Open mayhewsw opened 6 years ago
I agree that we should replace cogcomp's stringutils with the apache commons library. Probably a fair number of uses throughout the package, though.
Currently there are some feature generators in Edison that calls the StringUtils.join() to generate feature, which includes an extra copy of dash in the feature name. Example below. https://github.com/CogComp/cogcomp-nlp/blob/7d9dad3fedc16ac59feb278815e27dc195d1367e/edison/src/main/java/edu/illinois/cs/cogcomp/edison/features/helpers/FeatureNGramUtility.java#L55
Switching to Apache Commons will change the feature names, and so break models that relies on Edison (PrepSRL, I think). What's the best thing to do here? @mssammon
probably, requires retraining. Create a branch "requires_retrain" and make the change on this branch. Once implemented, create a new issue for prepsrl retraining and refer to it in the branch notes. presumably, it is sufficient to retrain prepsrl models and deploy, then update the dependencies on the branch; at that point, it can be merged. (You are not obligated to take that new prepsrl issue, but can if you want.)

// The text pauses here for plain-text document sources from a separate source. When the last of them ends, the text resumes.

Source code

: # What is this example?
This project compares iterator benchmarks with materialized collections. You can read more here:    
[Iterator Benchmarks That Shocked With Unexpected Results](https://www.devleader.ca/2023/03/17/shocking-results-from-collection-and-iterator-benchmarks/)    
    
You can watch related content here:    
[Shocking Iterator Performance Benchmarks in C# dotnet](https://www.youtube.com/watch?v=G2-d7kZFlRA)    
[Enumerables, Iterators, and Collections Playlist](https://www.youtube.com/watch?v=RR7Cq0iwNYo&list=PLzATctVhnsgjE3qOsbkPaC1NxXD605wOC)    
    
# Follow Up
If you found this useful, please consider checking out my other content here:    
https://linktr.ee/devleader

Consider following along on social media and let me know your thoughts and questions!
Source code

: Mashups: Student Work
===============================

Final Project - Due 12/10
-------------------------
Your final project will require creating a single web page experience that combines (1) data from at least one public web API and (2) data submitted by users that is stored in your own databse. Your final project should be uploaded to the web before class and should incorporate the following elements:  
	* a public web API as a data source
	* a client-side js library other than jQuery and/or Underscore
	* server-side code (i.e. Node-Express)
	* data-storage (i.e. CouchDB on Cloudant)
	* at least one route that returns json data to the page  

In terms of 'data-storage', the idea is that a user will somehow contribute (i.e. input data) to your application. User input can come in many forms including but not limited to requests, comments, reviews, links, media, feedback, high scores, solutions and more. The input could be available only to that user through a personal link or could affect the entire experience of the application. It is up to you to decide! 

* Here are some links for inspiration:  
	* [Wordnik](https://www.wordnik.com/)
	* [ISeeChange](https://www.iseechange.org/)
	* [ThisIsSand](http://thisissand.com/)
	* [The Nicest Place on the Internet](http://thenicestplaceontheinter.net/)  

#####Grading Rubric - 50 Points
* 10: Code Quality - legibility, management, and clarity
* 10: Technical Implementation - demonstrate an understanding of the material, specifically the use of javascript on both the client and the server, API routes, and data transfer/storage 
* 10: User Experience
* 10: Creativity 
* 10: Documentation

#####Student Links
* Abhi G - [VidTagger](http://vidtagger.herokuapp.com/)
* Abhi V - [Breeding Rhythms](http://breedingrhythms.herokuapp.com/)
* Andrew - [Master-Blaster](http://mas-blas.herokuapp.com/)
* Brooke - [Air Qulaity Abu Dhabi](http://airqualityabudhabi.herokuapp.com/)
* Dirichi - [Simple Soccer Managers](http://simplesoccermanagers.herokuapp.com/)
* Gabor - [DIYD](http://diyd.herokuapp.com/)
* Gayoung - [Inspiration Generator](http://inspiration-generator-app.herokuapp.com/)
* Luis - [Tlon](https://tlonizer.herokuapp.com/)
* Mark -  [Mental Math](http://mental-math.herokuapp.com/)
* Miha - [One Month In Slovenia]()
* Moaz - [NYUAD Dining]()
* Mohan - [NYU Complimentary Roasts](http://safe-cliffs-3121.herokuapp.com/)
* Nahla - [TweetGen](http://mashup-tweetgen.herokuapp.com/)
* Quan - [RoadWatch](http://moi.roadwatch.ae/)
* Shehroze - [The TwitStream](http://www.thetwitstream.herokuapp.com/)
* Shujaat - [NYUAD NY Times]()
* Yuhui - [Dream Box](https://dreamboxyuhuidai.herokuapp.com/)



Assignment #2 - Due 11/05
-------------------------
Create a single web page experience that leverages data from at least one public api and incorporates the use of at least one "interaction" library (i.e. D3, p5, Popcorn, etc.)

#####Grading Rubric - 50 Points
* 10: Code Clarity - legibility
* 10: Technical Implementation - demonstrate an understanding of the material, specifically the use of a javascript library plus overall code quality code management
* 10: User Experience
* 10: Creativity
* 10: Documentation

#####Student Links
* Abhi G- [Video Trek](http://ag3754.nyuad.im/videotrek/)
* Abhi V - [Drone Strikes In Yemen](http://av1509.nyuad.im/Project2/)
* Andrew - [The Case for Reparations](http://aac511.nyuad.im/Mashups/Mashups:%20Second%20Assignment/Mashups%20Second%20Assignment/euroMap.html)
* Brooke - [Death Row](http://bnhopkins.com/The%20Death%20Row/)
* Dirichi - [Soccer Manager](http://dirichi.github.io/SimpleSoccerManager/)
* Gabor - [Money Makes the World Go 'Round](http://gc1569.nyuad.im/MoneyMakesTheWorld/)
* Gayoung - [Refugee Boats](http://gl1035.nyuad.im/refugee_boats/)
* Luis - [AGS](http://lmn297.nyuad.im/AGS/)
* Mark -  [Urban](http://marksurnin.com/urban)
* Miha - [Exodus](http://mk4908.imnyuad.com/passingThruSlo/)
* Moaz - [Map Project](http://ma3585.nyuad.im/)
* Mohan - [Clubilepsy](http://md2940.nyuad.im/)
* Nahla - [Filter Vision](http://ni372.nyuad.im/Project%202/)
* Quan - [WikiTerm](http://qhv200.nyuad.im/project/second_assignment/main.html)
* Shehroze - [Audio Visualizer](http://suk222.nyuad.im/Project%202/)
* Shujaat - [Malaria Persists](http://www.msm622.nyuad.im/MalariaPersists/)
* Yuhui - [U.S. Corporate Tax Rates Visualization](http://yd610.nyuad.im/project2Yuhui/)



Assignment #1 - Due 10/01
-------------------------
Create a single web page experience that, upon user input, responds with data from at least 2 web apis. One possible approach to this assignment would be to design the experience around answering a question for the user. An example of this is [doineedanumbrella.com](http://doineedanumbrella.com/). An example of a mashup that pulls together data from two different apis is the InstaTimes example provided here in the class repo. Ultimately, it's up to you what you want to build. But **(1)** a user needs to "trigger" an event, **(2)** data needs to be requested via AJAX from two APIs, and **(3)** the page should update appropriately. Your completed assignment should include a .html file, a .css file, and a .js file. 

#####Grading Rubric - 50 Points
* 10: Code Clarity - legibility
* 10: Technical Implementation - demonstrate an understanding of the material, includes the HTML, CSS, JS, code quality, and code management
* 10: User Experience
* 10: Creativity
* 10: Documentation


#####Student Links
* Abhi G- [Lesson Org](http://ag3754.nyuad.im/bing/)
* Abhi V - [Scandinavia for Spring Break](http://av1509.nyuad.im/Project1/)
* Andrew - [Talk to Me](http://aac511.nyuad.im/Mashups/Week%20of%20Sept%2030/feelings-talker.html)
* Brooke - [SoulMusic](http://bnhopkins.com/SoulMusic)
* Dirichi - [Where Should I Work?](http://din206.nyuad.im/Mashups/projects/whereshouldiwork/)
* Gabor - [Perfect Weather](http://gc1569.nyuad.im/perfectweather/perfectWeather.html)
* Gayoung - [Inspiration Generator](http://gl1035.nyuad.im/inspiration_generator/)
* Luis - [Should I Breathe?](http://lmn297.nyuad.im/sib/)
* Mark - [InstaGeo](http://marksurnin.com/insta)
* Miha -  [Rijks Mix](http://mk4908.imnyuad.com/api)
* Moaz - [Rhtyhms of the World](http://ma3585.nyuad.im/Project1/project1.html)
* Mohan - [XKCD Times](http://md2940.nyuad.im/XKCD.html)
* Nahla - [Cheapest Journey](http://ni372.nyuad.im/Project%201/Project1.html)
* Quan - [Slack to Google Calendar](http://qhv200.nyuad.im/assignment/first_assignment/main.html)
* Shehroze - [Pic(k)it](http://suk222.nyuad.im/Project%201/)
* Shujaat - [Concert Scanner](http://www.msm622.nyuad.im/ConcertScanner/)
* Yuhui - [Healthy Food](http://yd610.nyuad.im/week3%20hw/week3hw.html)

https://github.com/CogComp/cogcomp-nlp/blob/ce0f3a03264d293cd751d7a416bbadd858066496/core-utilities/src/main/java/edu/illinois/cs/cogcomp/core/utilities/StringUtils.java#L60
There is a .trim() call, but this only trims whitespace. If the separator is non-whitespace (e.g. underscore, dash, period, bar, etc.), then trim doesn't work.
Also, Apache Commons has a StringUtils that works very nicely. Perhaps we want to remove this in favor of that.